Directions for this task: Check every line below for the word "label" and copy each one that has it.

Exercise data:
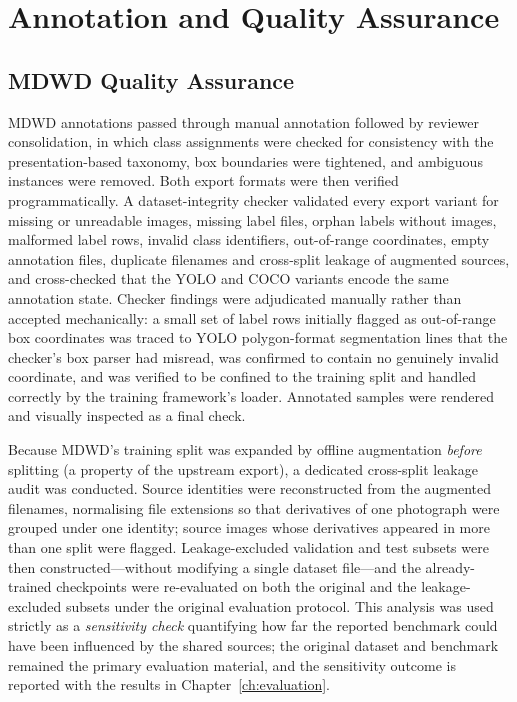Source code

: \section{Annotation and Quality Assurance}
\label{sec:annotation-quality-assurance}

\subsection{MDWD Quality Assurance}

MDWD annotations passed through manual annotation followed by reviewer consolidation, in which class assignments were checked for consistency with the presentation-based taxonomy, box boundaries were tightened, and ambiguous instances were removed. Both export formats were then verified programmatically. A dataset-integrity checker validated every export variant for missing or unreadable images, missing label files, orphan labels without images, malformed label rows, invalid class identifiers, out-of-range coordinates, empty annotation files, duplicate filenames and cross-split leakage of augmented sources, and cross-checked that the YOLO and COCO variants encode the same annotation state. Checker findings were adjudicated manually rather than accepted mechanically: a small set of label rows initially flagged as out-of-range box coordinates was traced to YOLO polygon-format segmentation lines that the checker's box parser had misread, was confirmed to contain no genuinely invalid coordinate, and was verified to be confined to the training split and handled correctly by the training framework's loader. Annotated samples were rendered and visually inspected as a final check.

Because MDWD's training split was expanded by offline augmentation \emph{before} splitting (a property of the upstream export), a dedicated cross-split leakage audit was conducted. Source identities were reconstructed from the augmented filenames, normalising file extensions so that derivatives of one photograph were grouped under one identity; source images whose derivatives appeared in more than one split were flagged. Leakage-excluded validation and test subsets were then constructed---without modifying a single dataset file---and the already-trained checkpoints were re-evaluated on both the original and the leakage-excluded subsets under the original evaluation protocol. This analysis was used strictly as a \emph{sensitivity check} quantifying how far the reported benchmark could have been influenced by the shared sources; the original dataset and benchmark remained the primary evaluation material, and the sensitivity outcome is reported with the results in Chapter~\ref{ch:evaluation}.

Exercise result:
\label{sec:annotation-quality-assurance}
MDWD annotations passed through manual annotation followed by reviewer consolidation, in which class assignments were checked for consistency with the presentation-based taxonomy, box boundaries were tightened, and ambiguous instances were removed. Both export formats were then verified programmatically. A dataset-integrity checker validated every export variant for missing or unreadable images, missing label files, orphan labels without images, malformed label rows, invalid class identifiers, out-of-range coordinates, empty annotation files, duplicate filenames and cross-split leakage of augmented sources, and cross-checked that the YOLO and COCO variants encode the same annotation state. Checker findings were adjudicated manually rather than accepted mechanically: a small set of label rows initially flagged as out-of-range box coordinates was traced to YOLO polygon-format segmentation lines that the checker's box parser had misread, was confirmed to contain no genuinely invalid coordinate, and was verified to be confined to the training split and handled correctly by the training framework's loader. Annotated samples were rendered and visually inspected as a final check.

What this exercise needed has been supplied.